UnifyID wants to bury the password once and for all - obi1kenobi
https://techcrunch.com/2016/09/12/unifyid-wants-to-bury-the-password-once-and-for-all/
======
stephenr
Seriously. Just stop.

Strong hashing service-side and strong random password generation client side
(coupled with usable password management) is a solution that works literally
right now.

Its also very easy to explain technically, and reasonably easy for security
researchers to verify claims (ie hashing algorithms, source of random
passwords, password manager storage method, etc)

This will almost certainly be covered by patents, and honestly how can anyone
possibly analyse the security of this method without inherently trusting what
the authors say or becoming an expert in the field themselves.

This also sounds like too many failure modes. Hurt your leg? Sorry no email
for you this week. Got a blister and can't type the same? Sorry no logging
into your banking site.

What happens about people who can't walk and/or don't type directly?
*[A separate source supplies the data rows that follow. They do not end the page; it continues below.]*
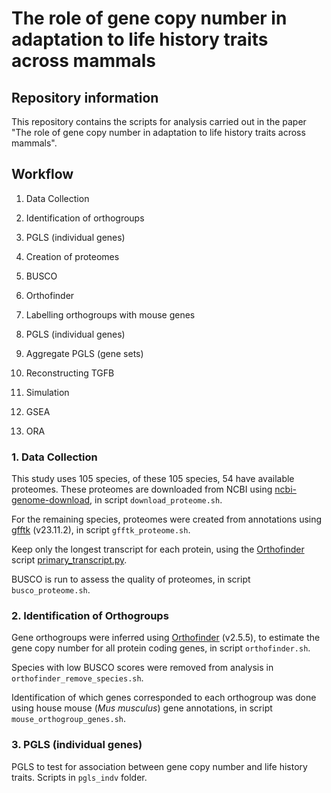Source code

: # The role of gene copy number in adaptation to life history traits across mammals 

## Repository information

This repository contains the scripts for analysis carried out in the paper "The role of gene copy number in adaptation to life history traits across mammals".

## Workflow

1. Data Collection
2. Identification of orthogroups
3. PGLS (individual genes)
   
1. Creation of proteomes
2. BUSCO
3. Orthofinder
4. Labelling orthogroups with mouse genes
5. PGLS (individual genes)
6. Aggregate PGLS (gene sets)
7. Reconstructing TGFB
8. Simulation
9. GSEA
10. ORA

### 1. Data Collection
This study uses 105 species, of these 105 species, 54 have available proteomes. These proteomes are downloaded from NCBI using [ncbi-genome-download](https://github.com/kblin/ncbi-genome-download), in script ```download_proteome.sh```.

For the remaining species, proteomes were created from annotations using [gfftk](https://github.com/nextgenusfs/gfftk/tree/main) (v23.11.2), in script ```gfftk_proteome.sh```.

Keep only the longest transcript for each protein, using the [Orthofinder](https://github.com/davidemms/OrthoFinder) script [primary_transcript.py](https://github.com/davidemms/OrthoFinder/blob/master/tools/primary_transcript.py).

BUSCO is run to assess the quality of proteomes, in script ```busco_proteome.sh```.

### 2. Identification of Orthogroups
Gene orthogroups were inferred using [Orthofinder](https://github.com/davidemms/OrthoFinder) (v2.5.5)​, to estimate the gene copy number for all protein coding genes, in script ```orthofinder.sh```.

Species with low BUSCO scores were removed from analysis in ```orthofinder_remove_species.sh```.

Identification of which genes corresponded to each orthogroup was done using house mouse (*Mus musculus*) gene annotations, in script ```mouse_orthogroup_genes.sh```.

### 3. PGLS (individual genes)
PGLS to test for association between gene copy number and life history traits. Scripts in ```pgls_indv``` folder.
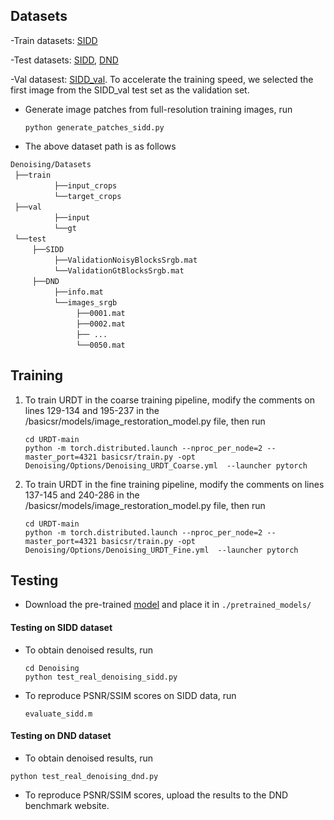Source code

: ## Datasets

-Train datasets:  [SIDD](https://drive.google.com/file/d/1UHjWZzLPGweA9ZczmV8lFSRcIxqiOVJw/view?usp=sharing)

-Test datasets:  [SIDD](https://drive.google.com/file/d/11vfqV-lqousZTuAit1Qkqghiv_taY0KZ/view?usp=sharing), [DND](https://drive.google.com/file/d/1CYCDhaVxYYcXhSfEVDUwkvJDtGxeQ10G/view?usp=sharing)

-Val datasest:  [SIDD_val](https://drive.google.com/file/d/1Fw6Ey1R-nCHN9WEpxv0MnMqxij-ECQYJ/view?usp=sharing). To accelerate the training speed, we selected the first image from the SIDD_val test set as the validation set.
             
- Generate image patches from full-resolution training images, run
  ```
  python generate_patches_sidd.py 
  ```

- The above dataset path is as follows
    
`Denoising/Datasets` <br/>
 `├──train`  <br/>
          `├──input_crops`   <br/>
          `└──target_crops`   <br/>
 `├──val`  <br/>
          `├──input`   <br/>
          `└──gt`   <br/>
 `└──test`  <br/>
     `├──SIDD`   <br/>
          `├──ValidationNoisyBlocksSrgb.mat`   <br/>
          `└──ValidationGtBlocksSrgb.mat`   <br/>
     `├──DND`   <br/>
          `├──info.mat`   <br/>
          `└──images_srgb`   <br/>
               `├──0001.mat`   <br/>
               `├──0002.mat`   <br/>
               `├── ...    `   <br/>
               `└──0050.mat` 

## Training

1. To train URDT in the coarse training pipeline, modify the comments on lines 129-134 and 195-237 in the /basicsr/models/image_restoration_model.py file, then run

    ```
    cd URDT-main
    python -m torch.distributed.launch --nproc_per_node=2 --master_port=4321 basicsr/train.py -opt Denoising/Options/Denoising_URDT_Coarse.yml  --launcher pytorch
    ```

2. To train URDT in the fine training pipeline, modify the comments on lines 137-145 and 240-286 in the /basicsr/models/image_restoration_model.py file, then run

    ```
    cd URDT-main
    python -m torch.distributed.launch --nproc_per_node=2 --master_port=4321 basicsr/train.py -opt Denoising/Options/Denoising_URDT_Fine.yml  --launcher pytorch
    ```

## Testing

- Download the pre-trained [model](https://drive.google.com/drive/folders/1jIDur6-7gob1pyq247FGRxQcZrdnUlVg) and place it in `./pretrained_models/`

#### Testing on SIDD dataset

- To obtain denoised results, run
    ```
    cd Denoising
    python test_real_denoising_sidd.py
    ```

- To reproduce PSNR/SSIM scores on SIDD data, run
    ```
    evaluate_sidd.m
    ```

#### Testing on DND dataset

- To obtain denoised results, run
```
python test_real_denoising_dnd.py 
```

- To reproduce PSNR/SSIM scores, upload the results to the DND benchmark website.
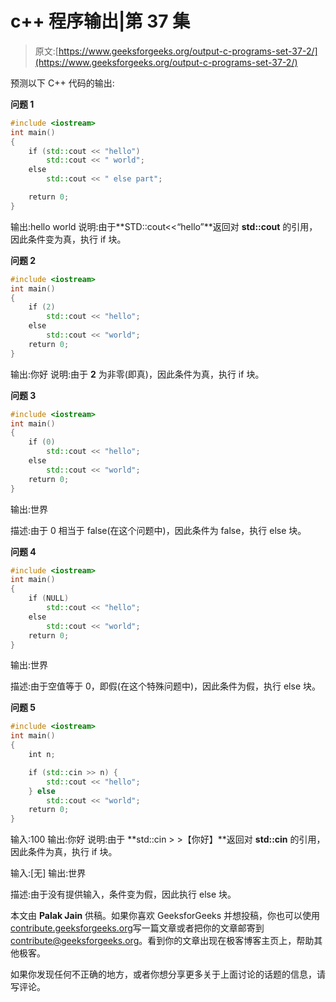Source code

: # c++ 程序输出|第 37 集

> 原文:[https://www.geeksforgeeks.org/output-c-programs-set-37-2/](https://www.geeksforgeeks.org/output-c-programs-set-37-2/)

预测以下 C++ 代码的输出:

**问题 1**

```cpp
#include <iostream>
int main()
{
    if (std::cout << "hello")
        std::cout << " world";
    else
        std::cout << " else part";

    return 0;
}
```

输出:hello world
说明:由于**STD::cout<<“hello”**返回对 **std::cout** 的引用，因此条件变为真，执行 if 块。

**问题 2**

```cpp
#include <iostream>
int main()
{
    if (2)
        std::cout << "hello";
    else
        std::cout << "world";
    return 0;
}
```

输出:你好
说明:由于 **2** 为非零(即真)，因此条件为真，执行 if 块。

**问题 3**

```cpp
#include <iostream>
int main()
{
    if (0)
        std::cout << "hello";
    else
        std::cout << "world";
    return 0;
}
```

输出:世界

描述:由于 0 相当于 false(在这个问题中)，因此条件为 false，执行 else 块。

**问题 4**

```cpp
#include <iostream>
int main()
{
    if (NULL)
        std::cout << "hello";
    else
        std::cout << "world";
    return 0;
}
```

输出:世界

描述:由于空值等于 0，即假(在这个特殊问题中)，因此条件为假，执行 else 块。

**问题 5**

```cpp
#include <iostream>
int main()
{
    int n;

    if (std::cin >> n) {
        std::cout << "hello";
    } else
        std::cout << "world";
    return 0;
}
```

输入:100
输出:你好
说明:由于 **std::cin > >【你好】**返回对 **std::cin** 的引用，因此条件为真，执行 if 块。

输入:[无]
输出:世界

描述:由于没有提供输入，条件变为假，因此执行 else 块。

本文由 **Palak Jain** 供稿。如果你喜欢 GeeksforGeeks 并想投稿，你也可以使用[contribute.geeksforgeeks.org](http://www.contribute.geeksforgeeks.org)写一篇文章或者把你的文章邮寄到 contribute@geeksforgeeks.org。看到你的文章出现在极客博客主页上，帮助其他极客。

如果你发现任何不正确的地方，或者你想分享更多关于上面讨论的话题的信息，请写评论。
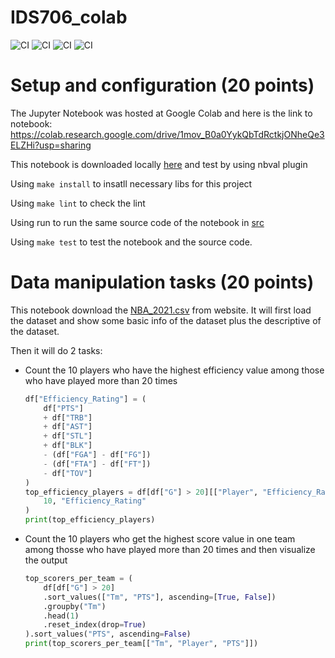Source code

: # IDS706_colab
![CI](https://github.com/nogibjj/IDS706_colab/actions/workflows/CICD.yml/badge.svg)
![CI](https://github.com/nogibjj/IDS706_colab/workflows/format.yml/badge.svg)
![CI](https://github.com/nogibjj/IDS706_colab/actions/workflows/lint.yml/badge.svg)
![CI](https://github.com/nogibjj/IDS706_colab/actions/workflows/test.yml/badge.svg)

# Setup and configuration (20 points)

The Jupyter Notebook was hosted at Google Colab and here is the link to notebook: https://colab.research.google.com/drive/1mov_B0a0YykQbTdRctkjONheQe3ELZHi?usp=sharing

This notebook is downloaded locally [here](./main.ipynb) and test by using nbval plugin

Using `make install` to insatll necessary libs for this project

Using `make lint` to check the lint

Using run to run the same source code of the notebook in [src](./src/main.py)

Using `make test` to test the notebook and the source code.

# Data manipulation tasks (20 points)

This notebook download the [NBA_2021.csv](./NBA_2021.csv) from website. It will first load the dataset and show some basic info of the dataset plus the descriptive of the dataset.

Then it will do 2 tasks:

* Count the 10 players who have the highest efficiency value among those who have played more than 20 times
    ```python
    df["Efficiency_Rating"] = (
        df["PTS"]
        + df["TRB"]
        + df["AST"]
        + df["STL"]
        + df["BLK"]
        - (df["FGA"] - df["FG"])
        - (df["FTA"] - df["FT"])
        - df["TOV"]
    )
    top_efficiency_players = df[df["G"] > 20][["Player", "Efficiency_Rating"]].nlargest(
        10, "Efficiency_Rating"
    )
    print(top_efficiency_players)
    ```

* Count the 10 players who get the highest score value in one team among thosse who have played more than 20 times and then visualize the output
    ```python
    top_scorers_per_team = (
        df[df["G"] > 20]
        .sort_values(["Tm", "PTS"], ascending=[True, False])
        .groupby("Tm")
        .head(1)
        .reset_index(drop=True)
    ).sort_values("PTS", ascending=False)
    print(top_scorers_per_team[["Tm", "Player", "PTS"]])
    ```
If the effort going into these ridiculous efforts went into giving more users
access to a decent password manager the problem would be solved in no time.

------
pdkl95
> With UnifyID, instead of supplying a password, the system begins to build an
> understanding about who you are, the devices you use, the places you go, the
> sensors you interact with throughout a day, even the way you walk and the
> cadence of your typing.

Oh, so it's a cheap excuse to aggregate a huge amount of personal location
data, activity logs, and a keylogger. This is exactly the data needed to build
a _very_ accurate pattern-of-life profile. Sure, you could probably make a
reasonable estimate if the right person is trying to authenticate, but that's
_obviously_ not the goal.

------
sadysnaat
Does anyone have (referral code/secret handshake) for the same?